One night, I was hanging out with other friends and when I came back home, my roommate was really mad that I went out without him, and he left the room. When he came back, he told me, “I can never stay mad at you,” and “Every time I’m in a room, I wish you were there with me.”
He and I are rooming together next year, and I don’t know what I am supposed to do. I told him I respect the fact that he is bi, but I don’t do that stuff, trying to get that into his head. Any advice? — Not Bi-curious
Dear Not Bi-curious: Talk to him face to face and leave no room for questions. Make it clear by saying this: “I’m looking forward to living together, but I’m uncomfortable. I get the sense you might like me as more than a friend. If we live together, I need to know that you’re not going to try to date me. I’m cool with you and your choices, but I wouldn’t live with anyone of any gender who wanted to date me.”
If you can’t talk about it, then don’t live together.
Dear Harlan: I recently started dating a guy. I had a rough time after breaking up with my last boyfriend of four years and simultaneously adjusting to college life, so I am happy to have found someone who makes me smile, laugh, and feel good and happy.

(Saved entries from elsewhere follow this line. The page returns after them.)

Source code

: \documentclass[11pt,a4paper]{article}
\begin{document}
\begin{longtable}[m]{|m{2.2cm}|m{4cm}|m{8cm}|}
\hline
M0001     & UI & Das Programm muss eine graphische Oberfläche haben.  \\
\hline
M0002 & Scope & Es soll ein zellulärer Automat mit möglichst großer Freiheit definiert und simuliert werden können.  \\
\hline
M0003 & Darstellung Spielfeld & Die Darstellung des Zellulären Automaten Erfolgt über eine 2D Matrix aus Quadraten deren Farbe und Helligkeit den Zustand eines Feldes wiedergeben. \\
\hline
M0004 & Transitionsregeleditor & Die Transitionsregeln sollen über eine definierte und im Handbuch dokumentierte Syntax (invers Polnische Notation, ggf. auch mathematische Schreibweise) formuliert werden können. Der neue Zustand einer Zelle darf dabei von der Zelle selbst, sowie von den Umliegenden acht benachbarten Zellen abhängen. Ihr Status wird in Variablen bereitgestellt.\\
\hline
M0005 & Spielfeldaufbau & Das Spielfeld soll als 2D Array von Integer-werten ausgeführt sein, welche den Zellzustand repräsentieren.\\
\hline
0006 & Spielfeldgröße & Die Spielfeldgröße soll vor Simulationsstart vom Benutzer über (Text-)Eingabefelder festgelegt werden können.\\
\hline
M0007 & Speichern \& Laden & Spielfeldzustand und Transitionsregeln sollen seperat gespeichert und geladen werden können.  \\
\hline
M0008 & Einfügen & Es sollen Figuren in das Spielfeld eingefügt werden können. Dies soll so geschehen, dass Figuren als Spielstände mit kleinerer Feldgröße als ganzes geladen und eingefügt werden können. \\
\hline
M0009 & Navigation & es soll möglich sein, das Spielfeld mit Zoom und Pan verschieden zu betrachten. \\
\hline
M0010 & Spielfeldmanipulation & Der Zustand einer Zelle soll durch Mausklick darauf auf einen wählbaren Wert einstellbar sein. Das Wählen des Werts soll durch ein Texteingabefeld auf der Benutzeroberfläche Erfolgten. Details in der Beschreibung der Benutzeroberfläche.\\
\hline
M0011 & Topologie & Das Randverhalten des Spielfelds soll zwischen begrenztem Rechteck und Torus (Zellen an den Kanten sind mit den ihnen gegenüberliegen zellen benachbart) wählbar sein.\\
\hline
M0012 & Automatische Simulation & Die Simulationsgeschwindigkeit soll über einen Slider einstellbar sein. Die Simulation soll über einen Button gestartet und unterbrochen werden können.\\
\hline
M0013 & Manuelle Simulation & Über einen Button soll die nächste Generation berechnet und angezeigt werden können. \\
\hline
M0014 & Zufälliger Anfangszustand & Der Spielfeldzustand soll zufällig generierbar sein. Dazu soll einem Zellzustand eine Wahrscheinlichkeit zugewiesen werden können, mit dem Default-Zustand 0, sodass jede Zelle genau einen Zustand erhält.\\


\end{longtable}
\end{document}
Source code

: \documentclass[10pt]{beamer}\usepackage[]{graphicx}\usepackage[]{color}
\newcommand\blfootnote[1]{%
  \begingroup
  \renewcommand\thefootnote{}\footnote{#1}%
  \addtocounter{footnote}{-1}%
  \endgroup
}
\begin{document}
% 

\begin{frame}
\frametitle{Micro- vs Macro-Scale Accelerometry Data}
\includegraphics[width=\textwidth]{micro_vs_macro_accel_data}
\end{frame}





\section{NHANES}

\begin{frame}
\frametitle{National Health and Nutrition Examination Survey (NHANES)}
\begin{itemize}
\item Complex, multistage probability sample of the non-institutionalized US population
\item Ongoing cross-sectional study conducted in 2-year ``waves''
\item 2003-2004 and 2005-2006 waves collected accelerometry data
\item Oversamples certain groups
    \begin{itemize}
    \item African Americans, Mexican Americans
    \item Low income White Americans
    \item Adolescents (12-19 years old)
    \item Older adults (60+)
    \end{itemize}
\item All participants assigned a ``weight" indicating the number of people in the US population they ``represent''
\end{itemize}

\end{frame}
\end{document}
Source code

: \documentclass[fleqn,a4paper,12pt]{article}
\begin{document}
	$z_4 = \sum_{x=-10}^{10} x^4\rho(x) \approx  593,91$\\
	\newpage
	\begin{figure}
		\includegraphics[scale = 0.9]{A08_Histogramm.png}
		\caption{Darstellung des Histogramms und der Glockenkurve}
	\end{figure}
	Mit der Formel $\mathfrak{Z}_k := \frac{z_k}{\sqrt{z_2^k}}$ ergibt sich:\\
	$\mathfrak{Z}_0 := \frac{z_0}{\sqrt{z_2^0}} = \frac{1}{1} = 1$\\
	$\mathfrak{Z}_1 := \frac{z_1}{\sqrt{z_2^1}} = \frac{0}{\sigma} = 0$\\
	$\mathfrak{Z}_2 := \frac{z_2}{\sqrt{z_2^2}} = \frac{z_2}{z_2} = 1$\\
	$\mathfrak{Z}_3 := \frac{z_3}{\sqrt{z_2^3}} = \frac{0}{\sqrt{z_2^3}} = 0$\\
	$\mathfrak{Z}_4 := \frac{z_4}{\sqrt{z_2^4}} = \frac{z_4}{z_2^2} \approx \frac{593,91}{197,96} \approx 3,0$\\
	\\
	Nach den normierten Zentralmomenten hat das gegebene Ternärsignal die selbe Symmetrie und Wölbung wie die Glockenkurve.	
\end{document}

He just recently broke up with his last girlfriend (about a month and a half ago), and I am kind of worried that he still may have feelings for her, and maybe strong ones. I think I am willing to accept that he still has to let his feelings for her fade, but part of me feels like he may be too mentally and emotionally wrapped up in her.
Is that wrong of me? Am I worrying about nothing? Should I talk to him about it? Should I just let his feelings fade for her and grow for me? — In Like
Dear In Like: If he’s calling you by his ex’s name, that’s a bad sign.
As the new girlfriend, the challenge is to not come off as jealous or insecure — just concerned.
If you’re uncomfortable about this, absolutely discuss it. Make sure you’re sober and clothed when you do it. Make it clear that you understand that feelings can linger, then explain your concerns. In your own words, find out the answer to this question from him: If his ex wanted him back in her life, would he be interested?
When he says no, ask why not.
If he says yes, ask him to find another girlfriend.
His answer should give you a sense of how he sees the relationship and your future together.